Look through the records that follow and state how many lines hold the word "addUsers", without adding anything.

━━ Extracted entries

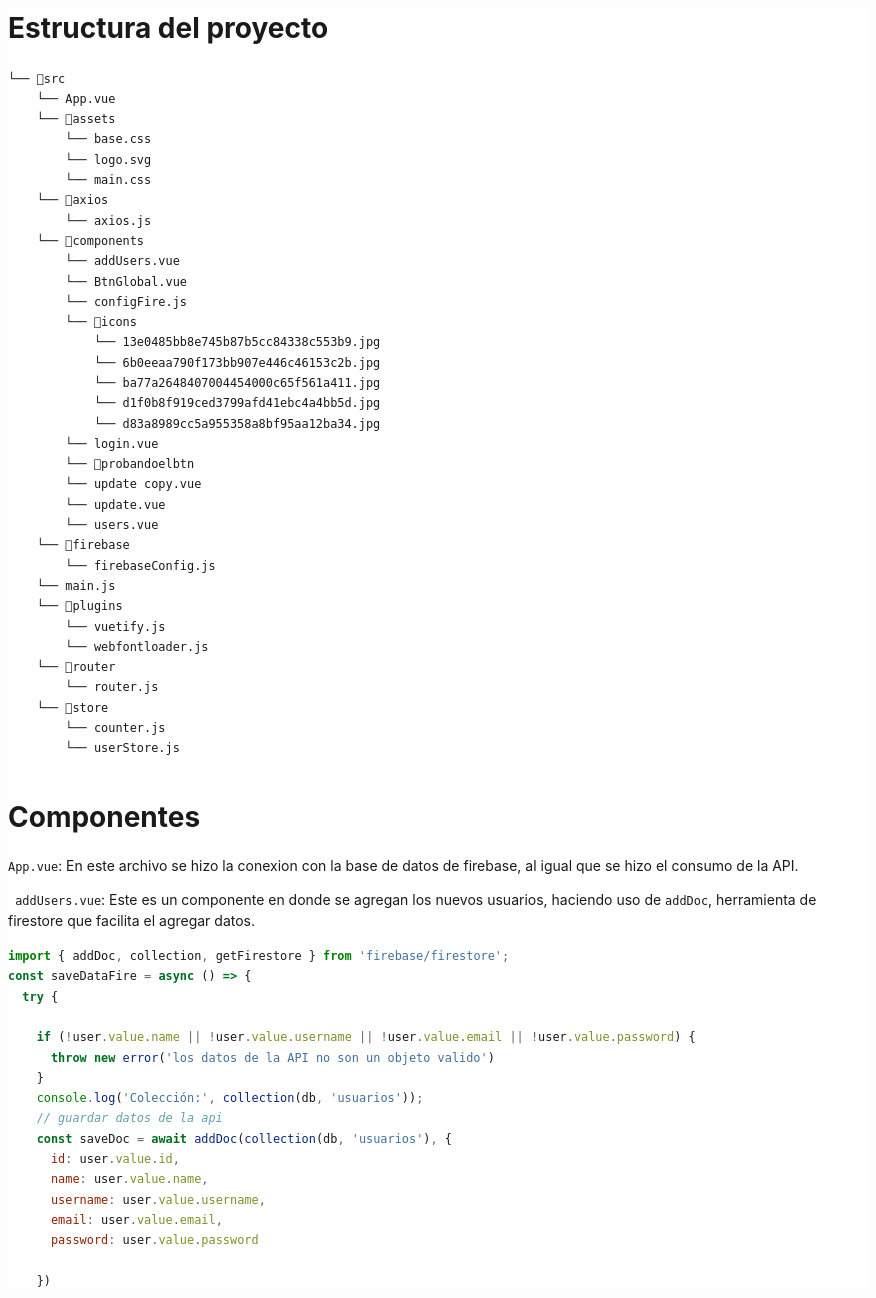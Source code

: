 # Estructura del proyecto
```
└── 📁src
    └── App.vue
    └── 📁assets
        └── base.css
        └── logo.svg
        └── main.css
    └── 📁axios
        └── axios.js
    └── 📁components
        └── addUsers.vue
        └── BtnGlobal.vue
        └── configFire.js
        └── 📁icons
            └── 13e0485bb8e745b87b5cc84338c553b9.jpg
            └── 6b0eeaa790f173bb907e446c46153c2b.jpg
            └── ba77a2648407004454000c65f561a411.jpg
            └── d1f0b8f919ced3799afd41ebc4a4bb5d.jpg
            └── d83a8989cc5a955358a8bf95aa12ba34.jpg
        └── login.vue
        └── 📁probandoelbtn
        └── update copy.vue
        └── update.vue
        └── users.vue
    └── 📁firebase
        └── firebaseConfig.js
    └── main.js
    └── 📁plugins
        └── vuetify.js
        └── webfontloader.js
    └── 📁router
        └── router.js
    └── 📁store
        └── counter.js
        └── userStore.js
```
# Componentes
`App.vue`: En este archivo se hizo la conexion con la base de datos de firebase, al igual que se hizo el consumo de la API.


` addUsers.vue`: Este es un componente en donde se agregan los nuevos usuarios, haciendo uso de `addDoc`, herramienta de firestore que facilita el agregar datos.
```javascript
import { addDoc, collection, getFirestore } from 'firebase/firestore';
const saveDataFire = async () => {
  try {

    if (!user.value.name || !user.value.username || !user.value.email || !user.value.password) {
      throw new error('los datos de la API no son un objeto valido')
    }
    console.log('Colección:', collection(db, 'usuarios'));
    // guardar datos de la api 
    const saveDoc = await addDoc(collection(db, 'usuarios'), {
      id: user.value.id,
      name: user.value.name,
      username: user.value.username,
      email: user.value.email,
      password: user.value.password

    })
```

━━━━

• _Result of this exercise_
2